» **Try it**: Any picture in the listing is left out of the copy; all else is duplicated exactly.

» **Data to use**:
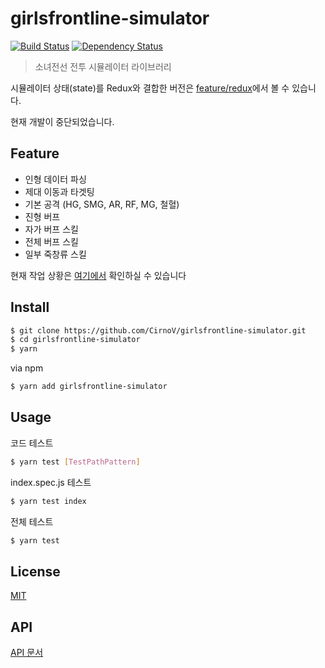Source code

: # girlsfrontline-simulator

[![Build Status](https://travis-ci.org/DDBase/girlsfrontline-simulator.svg?branch=master)](https://travis-ci.org/DDBase/girlsfrontline-simulator)
[![Dependency Status](https://dependencyci.com/github/DDBase/girlsfrontline-simulator/badge)](https://dependencyci.com/github/DDBase/girlsfrontline-simulator)

> 소녀전선 전투 시뮬레이터 라이브러리

시뮬레이터 상태(state)를 Redux와 결합한 버전은 [feature/redux](https://github.com/CirnoV/girlsfrontline-simulator/tree/feature/redux)에서 볼 수 있습니다.

현재 개발이 중단되었습니다.

## Feature
* 인형 데이터 파싱
* 제대 이동과 타겟팅
* 기본 공격 (HG, SMG, AR, RF, MG, 철혈)
* 진형 버프
* 자가 버프 스킬
* 전체 버프 스킬
* 일부 죽창류 스킬

현재 작업 상황은 [여기에서](https://trello.com/b/KmID8JpE) 확인하실 수 있습니다

## Install

```bash
$ git clone https://github.com/CirnoV/girlsfrontline-simulator.git
$ cd girlsfrontline-simulator
$ yarn
```
via npm
```bash
$ yarn add girlsfrontline-simulator
```

## Usage
코드 테스트

```bash
$ yarn test [TestPathPattern]
```

index.spec.js 테스트

```bash
$ yarn test index
```

전체 테스트

```bash
$ yarn test
```

## License
[MIT](./LICENSE)

## API
[API 문서](./src/api.md)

» **Output below**:
Source code

: # girlsfrontline-simulator

[![Build Status](https://travis-ci.org/DDBase/girlsfrontline-simulator.svg?branch=master)](https://travis-ci.org/DDBase/girlsfrontline-simulator)
[![Dependency Status](https://dependencyci.com/github/DDBase/girlsfrontline-simulator/badge)](https://dependencyci.com/github/DDBase/girlsfrontline-simulator)

> 소녀전선 전투 시뮬레이터 라이브러리

시뮬레이터 상태(state)를 Redux와 결합한 버전은 [feature/redux](https://github.com/CirnoV/girlsfrontline-simulator/tree/feature/redux)에서 볼 수 있습니다.

현재 개발이 중단되었습니다.

## Feature
* 인형 데이터 파싱
* 제대 이동과 타겟팅
* 기본 공격 (HG, SMG, AR, RF, MG, 철혈)
* 진형 버프
* 자가 버프 스킬
* 전체 버프 스킬
* 일부 죽창류 스킬

현재 작업 상황은 [여기에서](https://trello.com/b/KmID8JpE) 확인하실 수 있습니다

## Install

```bash
$ git clone https://github.com/CirnoV/girlsfrontline-simulator.git
$ cd girlsfrontline-simulator
$ yarn
```
via npm
```bash
$ yarn add girlsfrontline-simulator
```

## Usage
코드 테스트

```bash
$ yarn test [TestPathPattern]
```

index.spec.js 테스트

```bash
$ yarn test index
```

전체 테스트

```bash
$ yarn test
```

## License
[MIT](./LICENSE)

## API
[API 문서](./src/api.md)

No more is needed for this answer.